Personal Income, Inflation-Adjusted Percent Change
A healthy economy exists when inflation-adjusted gains in personal income are at least 2-to-3 percent per year. The annual inflation-adjusted percent change in personal income is cyclical, exceeding the target during economic expansions and falling short during recessions. Even during recessions, inflation-adjusted personal income usually rises due to population growth and the countercyclical effect of the transfer payments component, which includes unemployment benefits and income maintenance payments. During expansions, Arizona’s personal income growth typically is much higher than the target and the national average due to the state’s much more rapid population growth. In Arizona, the percent change in personal income during economic expansions has dropped over time, a natural result of the considerable increase in the size of the Arizona economy. During recessions, Arizona’s economic performance usually is inferior to the national average.
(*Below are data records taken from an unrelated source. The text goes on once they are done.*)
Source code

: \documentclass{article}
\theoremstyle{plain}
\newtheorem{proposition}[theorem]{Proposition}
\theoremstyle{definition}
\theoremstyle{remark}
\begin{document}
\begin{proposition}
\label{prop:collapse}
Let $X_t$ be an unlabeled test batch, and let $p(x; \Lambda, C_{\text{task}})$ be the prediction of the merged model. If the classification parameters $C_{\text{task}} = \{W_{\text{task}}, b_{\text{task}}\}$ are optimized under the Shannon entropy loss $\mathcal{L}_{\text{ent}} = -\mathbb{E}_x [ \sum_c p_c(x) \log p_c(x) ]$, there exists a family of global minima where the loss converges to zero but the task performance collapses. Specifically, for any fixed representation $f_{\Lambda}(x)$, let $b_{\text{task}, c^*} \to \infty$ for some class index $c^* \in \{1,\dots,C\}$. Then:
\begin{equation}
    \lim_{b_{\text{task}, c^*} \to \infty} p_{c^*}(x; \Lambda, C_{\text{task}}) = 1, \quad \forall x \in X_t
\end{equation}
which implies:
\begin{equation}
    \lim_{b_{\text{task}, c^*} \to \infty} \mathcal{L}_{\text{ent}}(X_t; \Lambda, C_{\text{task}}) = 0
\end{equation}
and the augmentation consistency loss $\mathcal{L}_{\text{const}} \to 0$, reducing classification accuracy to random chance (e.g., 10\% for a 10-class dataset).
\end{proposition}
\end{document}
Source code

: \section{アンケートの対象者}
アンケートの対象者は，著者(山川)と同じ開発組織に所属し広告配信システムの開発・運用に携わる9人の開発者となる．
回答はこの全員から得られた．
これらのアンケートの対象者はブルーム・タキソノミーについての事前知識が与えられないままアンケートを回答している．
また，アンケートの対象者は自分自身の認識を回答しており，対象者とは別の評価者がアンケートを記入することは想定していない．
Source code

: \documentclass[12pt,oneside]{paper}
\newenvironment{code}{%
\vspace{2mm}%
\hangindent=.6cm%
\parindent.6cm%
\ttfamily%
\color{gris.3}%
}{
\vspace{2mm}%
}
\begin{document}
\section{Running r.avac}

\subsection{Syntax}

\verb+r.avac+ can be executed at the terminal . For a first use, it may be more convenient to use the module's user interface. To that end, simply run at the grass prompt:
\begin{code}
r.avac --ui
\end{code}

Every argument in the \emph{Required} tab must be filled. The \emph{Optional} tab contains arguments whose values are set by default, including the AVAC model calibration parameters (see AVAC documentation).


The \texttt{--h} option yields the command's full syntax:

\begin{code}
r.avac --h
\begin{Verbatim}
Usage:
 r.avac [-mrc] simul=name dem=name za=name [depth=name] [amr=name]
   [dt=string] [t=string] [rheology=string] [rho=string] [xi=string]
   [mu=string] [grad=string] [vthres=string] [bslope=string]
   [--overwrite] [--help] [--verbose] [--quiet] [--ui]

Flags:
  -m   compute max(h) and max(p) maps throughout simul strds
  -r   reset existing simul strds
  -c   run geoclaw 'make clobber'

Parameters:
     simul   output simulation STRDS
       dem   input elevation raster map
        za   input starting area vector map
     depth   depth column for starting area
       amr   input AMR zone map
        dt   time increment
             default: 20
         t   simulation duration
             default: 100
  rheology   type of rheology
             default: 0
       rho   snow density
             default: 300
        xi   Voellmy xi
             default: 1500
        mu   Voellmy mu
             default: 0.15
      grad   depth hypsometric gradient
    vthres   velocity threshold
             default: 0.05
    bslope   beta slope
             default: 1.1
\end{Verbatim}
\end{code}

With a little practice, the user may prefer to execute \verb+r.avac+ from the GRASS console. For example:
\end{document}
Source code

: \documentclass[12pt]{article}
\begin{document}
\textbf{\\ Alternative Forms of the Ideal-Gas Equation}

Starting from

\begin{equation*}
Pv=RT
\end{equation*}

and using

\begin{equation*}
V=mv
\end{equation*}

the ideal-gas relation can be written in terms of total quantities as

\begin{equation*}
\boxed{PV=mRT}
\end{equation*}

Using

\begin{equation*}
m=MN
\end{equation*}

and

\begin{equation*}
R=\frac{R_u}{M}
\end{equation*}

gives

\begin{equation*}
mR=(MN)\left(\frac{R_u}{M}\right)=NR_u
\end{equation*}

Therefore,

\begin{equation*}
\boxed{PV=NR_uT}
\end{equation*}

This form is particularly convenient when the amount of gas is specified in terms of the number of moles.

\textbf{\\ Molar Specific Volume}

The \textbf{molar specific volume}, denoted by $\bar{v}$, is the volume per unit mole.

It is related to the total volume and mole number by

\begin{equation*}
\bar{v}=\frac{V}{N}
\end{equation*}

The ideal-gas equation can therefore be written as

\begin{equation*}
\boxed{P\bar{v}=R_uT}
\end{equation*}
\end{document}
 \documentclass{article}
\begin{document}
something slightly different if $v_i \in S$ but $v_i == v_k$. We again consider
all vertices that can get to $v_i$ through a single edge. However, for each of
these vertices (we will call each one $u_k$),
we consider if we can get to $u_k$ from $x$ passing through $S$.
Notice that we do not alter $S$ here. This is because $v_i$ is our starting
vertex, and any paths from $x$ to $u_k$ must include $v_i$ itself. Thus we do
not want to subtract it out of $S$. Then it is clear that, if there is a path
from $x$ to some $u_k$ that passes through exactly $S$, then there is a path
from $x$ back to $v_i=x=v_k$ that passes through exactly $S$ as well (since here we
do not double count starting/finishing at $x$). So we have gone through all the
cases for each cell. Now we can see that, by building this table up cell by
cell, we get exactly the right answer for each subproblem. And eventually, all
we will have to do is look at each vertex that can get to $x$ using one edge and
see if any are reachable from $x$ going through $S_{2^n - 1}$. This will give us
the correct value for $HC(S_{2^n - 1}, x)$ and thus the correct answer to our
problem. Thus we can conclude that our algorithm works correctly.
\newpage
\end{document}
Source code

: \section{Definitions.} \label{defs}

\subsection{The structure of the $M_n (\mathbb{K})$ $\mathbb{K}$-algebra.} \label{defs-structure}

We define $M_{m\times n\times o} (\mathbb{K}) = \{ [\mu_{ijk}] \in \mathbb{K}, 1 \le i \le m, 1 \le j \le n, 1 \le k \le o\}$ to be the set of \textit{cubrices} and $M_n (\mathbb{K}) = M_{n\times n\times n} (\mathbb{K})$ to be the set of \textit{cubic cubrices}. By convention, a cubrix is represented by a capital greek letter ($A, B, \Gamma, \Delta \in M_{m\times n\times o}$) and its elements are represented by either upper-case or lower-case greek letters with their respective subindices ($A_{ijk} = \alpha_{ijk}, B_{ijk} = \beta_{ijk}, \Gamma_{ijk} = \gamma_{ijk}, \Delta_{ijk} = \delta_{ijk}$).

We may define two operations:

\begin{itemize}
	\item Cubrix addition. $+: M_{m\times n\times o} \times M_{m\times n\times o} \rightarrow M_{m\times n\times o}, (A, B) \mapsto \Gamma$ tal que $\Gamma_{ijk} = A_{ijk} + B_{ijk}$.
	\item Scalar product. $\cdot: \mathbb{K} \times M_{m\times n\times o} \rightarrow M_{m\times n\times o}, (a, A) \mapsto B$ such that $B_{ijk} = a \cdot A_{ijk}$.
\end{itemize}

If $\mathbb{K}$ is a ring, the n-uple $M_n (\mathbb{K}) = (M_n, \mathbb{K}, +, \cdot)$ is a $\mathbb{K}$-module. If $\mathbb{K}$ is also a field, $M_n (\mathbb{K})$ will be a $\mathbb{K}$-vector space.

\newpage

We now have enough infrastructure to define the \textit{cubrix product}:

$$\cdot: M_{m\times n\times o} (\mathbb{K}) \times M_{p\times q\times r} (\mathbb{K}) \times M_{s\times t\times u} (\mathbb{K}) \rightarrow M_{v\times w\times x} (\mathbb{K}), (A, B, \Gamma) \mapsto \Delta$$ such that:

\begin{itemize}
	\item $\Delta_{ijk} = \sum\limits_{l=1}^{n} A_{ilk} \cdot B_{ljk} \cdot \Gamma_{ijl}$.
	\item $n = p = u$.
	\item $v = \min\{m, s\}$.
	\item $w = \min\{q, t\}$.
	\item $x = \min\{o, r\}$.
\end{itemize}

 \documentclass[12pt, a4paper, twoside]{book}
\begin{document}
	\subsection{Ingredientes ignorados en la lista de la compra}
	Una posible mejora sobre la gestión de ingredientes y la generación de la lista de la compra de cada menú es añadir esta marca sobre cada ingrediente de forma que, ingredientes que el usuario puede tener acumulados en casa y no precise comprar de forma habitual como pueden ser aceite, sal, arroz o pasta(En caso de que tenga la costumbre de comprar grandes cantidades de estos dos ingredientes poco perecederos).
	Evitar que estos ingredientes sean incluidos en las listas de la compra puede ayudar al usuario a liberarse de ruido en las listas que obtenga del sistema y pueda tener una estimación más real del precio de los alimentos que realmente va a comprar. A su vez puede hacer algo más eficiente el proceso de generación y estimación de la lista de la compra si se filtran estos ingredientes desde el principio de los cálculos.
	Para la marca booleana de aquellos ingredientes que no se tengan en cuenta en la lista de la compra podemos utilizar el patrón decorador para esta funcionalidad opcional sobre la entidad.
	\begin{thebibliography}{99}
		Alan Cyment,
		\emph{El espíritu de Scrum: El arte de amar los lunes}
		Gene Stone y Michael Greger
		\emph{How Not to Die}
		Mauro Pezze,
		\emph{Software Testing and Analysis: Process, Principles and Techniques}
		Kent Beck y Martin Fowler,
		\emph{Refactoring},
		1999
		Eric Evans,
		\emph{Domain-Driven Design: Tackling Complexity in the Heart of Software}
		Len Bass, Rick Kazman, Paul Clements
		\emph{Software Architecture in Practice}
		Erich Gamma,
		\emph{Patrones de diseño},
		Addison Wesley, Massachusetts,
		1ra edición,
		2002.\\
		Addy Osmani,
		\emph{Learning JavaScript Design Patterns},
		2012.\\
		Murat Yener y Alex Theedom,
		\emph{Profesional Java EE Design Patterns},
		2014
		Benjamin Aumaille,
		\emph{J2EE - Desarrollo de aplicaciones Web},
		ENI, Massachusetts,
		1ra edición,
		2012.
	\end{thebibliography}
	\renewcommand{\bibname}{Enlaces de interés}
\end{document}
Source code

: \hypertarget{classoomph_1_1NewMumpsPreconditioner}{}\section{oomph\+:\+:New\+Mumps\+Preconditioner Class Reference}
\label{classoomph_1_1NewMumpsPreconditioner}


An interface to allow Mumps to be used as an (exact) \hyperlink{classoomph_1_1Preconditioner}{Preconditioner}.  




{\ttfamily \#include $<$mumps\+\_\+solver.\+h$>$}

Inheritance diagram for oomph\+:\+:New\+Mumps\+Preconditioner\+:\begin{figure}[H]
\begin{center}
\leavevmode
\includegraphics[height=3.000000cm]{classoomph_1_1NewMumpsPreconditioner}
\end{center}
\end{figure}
Nationally, real personal income growth was 4.1 percent in 2011 and 3.3 percent in 2012, meeting the target. The gains were lower in Arizona at 3.3 percent in 2011 and 2.6 percent in 2012. In 2013, the gains nationally and in Arizona were below the target at around 0.5 percent. Greenlee was the only Arizona county that had a growth rate of at least 2 percent in each year. Among the other counties, five reached the target in 2011, but only Maricopa and Yavapai had growth that strong in 2012, and only Graham reached the target in 2013.